Metformine is één van de meest gebruikte diabetesmedicijnen. Het wordt vaak als eerste voorgeschreven aan mensen met diabetes type 2 en zorgt ervoor dat je lichaam gevoeliger wordt voor insuline. Een uitkomst voor ruim 650.000 mensen. Maar hoe werkt dit medicijn eigenlijk? Onderzoekers ontdekten dat de darmflora hier een belangrijk rol in speelt.
Voor veel mensen met diabetes type 2 is metformine belangrijk. Het zorgt ervoor dat de lever minder bloedsuiker hoeft aan te maken en de insulinegevoeligheid van de spieren toeneemt. Hoe dit medicijn precies werkt, was lange tijd een raadsel.

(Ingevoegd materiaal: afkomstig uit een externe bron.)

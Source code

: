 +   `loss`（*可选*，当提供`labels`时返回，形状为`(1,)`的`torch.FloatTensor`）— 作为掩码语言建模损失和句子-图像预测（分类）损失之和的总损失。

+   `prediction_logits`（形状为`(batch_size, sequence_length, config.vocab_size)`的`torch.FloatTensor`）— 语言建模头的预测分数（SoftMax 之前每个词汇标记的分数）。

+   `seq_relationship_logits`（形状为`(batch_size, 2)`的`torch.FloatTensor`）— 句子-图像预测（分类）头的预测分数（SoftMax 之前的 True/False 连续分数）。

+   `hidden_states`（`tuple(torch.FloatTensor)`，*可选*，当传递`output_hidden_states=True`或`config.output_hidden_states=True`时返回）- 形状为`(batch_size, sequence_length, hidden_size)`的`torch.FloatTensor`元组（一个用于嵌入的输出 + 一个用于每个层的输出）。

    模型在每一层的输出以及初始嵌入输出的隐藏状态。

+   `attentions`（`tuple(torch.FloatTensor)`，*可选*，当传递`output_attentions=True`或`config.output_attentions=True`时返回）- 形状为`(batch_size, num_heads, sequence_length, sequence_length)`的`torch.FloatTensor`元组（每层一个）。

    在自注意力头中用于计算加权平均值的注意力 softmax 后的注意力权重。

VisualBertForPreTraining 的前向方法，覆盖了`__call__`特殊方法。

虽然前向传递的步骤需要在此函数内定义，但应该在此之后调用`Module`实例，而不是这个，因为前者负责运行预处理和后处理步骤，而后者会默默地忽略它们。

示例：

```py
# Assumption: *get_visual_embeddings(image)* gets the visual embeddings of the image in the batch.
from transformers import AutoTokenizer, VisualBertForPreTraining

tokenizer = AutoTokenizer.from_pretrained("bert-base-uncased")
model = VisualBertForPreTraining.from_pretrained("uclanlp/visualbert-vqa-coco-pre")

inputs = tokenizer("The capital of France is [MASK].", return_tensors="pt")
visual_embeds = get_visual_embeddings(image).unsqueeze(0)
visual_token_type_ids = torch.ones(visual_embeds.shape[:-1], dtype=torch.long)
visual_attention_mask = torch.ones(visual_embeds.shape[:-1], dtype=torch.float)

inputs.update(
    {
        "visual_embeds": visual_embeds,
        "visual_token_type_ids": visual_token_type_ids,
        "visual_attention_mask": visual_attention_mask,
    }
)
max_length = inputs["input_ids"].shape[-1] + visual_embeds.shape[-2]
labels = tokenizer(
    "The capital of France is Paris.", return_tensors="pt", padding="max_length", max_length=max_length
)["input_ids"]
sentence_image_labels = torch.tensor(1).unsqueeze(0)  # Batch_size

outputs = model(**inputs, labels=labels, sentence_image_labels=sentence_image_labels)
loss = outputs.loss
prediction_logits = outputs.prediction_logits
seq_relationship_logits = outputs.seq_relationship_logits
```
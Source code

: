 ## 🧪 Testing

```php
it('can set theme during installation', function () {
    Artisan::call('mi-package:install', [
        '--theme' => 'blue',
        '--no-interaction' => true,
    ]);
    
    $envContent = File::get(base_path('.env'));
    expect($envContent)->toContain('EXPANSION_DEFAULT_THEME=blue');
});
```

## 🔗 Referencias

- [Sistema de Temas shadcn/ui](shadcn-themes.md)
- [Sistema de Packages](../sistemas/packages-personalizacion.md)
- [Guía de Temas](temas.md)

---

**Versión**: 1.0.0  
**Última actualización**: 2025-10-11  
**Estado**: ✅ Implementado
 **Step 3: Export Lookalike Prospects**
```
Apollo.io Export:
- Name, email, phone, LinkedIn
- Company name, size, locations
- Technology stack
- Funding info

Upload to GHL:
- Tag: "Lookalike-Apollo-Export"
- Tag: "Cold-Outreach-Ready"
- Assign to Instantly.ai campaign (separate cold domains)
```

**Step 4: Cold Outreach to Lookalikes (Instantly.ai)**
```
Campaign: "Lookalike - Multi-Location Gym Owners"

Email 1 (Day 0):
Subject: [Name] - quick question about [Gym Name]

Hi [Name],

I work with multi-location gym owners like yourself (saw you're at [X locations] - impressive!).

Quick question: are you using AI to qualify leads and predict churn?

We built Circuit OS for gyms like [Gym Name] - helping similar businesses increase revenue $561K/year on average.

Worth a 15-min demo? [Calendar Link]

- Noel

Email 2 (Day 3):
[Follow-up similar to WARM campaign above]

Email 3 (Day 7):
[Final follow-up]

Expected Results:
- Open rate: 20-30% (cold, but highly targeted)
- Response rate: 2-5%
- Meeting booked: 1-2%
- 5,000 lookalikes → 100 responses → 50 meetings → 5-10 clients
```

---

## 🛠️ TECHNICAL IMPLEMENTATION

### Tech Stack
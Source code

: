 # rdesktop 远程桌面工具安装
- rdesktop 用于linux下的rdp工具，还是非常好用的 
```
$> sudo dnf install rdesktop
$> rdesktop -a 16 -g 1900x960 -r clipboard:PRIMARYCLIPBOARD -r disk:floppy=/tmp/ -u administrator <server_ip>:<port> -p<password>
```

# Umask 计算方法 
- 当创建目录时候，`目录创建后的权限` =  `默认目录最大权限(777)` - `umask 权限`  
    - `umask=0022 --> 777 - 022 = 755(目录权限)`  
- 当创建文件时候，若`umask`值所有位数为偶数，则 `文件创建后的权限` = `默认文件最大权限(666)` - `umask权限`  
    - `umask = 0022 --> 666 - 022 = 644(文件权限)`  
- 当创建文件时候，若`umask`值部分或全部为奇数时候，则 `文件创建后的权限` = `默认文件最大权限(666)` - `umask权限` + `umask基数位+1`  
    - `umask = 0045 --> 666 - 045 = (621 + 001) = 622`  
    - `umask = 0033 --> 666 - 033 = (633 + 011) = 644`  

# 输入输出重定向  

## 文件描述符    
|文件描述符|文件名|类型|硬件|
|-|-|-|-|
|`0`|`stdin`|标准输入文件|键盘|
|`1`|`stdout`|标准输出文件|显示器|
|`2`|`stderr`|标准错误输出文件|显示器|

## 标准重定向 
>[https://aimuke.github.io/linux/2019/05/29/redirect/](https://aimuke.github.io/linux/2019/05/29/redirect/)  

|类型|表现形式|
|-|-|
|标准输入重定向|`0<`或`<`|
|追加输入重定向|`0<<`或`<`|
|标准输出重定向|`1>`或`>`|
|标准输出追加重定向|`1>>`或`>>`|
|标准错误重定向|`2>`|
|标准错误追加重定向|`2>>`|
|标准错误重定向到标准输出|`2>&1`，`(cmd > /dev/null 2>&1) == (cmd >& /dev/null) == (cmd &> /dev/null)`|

Onderzoekers zijn nu tot de ontdekking gekomen dat de darmflora hier een belangrijke rol in speelt.
Metformine en de darmflora
Door het gebruik van metformine verandert de darmflora. De onderzoekers zagen bij mensen die dit medicijn gebruiken een toename van de goede darmbacteriën en een afname van de minder goede darmbacteriën. De goede darmbacteriën zorgen er mede voor dat de bloedsuikerspiegel daalt en het lichaam weer gevoelig wordt voor insuline. Waarom deze darmbacteriën zo’n groot verschil maken, weten de onderzoekers nog niet. Wel is bekend dat ze flavonoïden produceren. Deze antioxidanten verlagen het risico op diabetes type 2 en hebben een positief effect op de suikerstofwisseling.
De bijwerkingen van metformine
Het gebruik van metformine is meestal niet zonder bijwerkingen. Veel mensen hebben door dit medicijn last van misselijkheid, braken, diarree, buikpijn of een verminderde weerstand. Om misselijkheid tegen te gaan, wordt vaak geadviseerd om het medicijn bij een maaltijd in te nemen. Langdurig gebruik van metformine kan ook zorgen voor een vitamine B12-tekort. Deze vitamine komt vooral voor in dierlijke producten, zoals melk, melkproducten, vlees, vis en eieren. Je vindt het ook in zeewier. Het is alleen misleidend dat de symptomen van een vitamine B12-tekort erg lijken op de bijwerkingen van metformine. Daarom is het slim om dit bij de huisarts te laten controleren.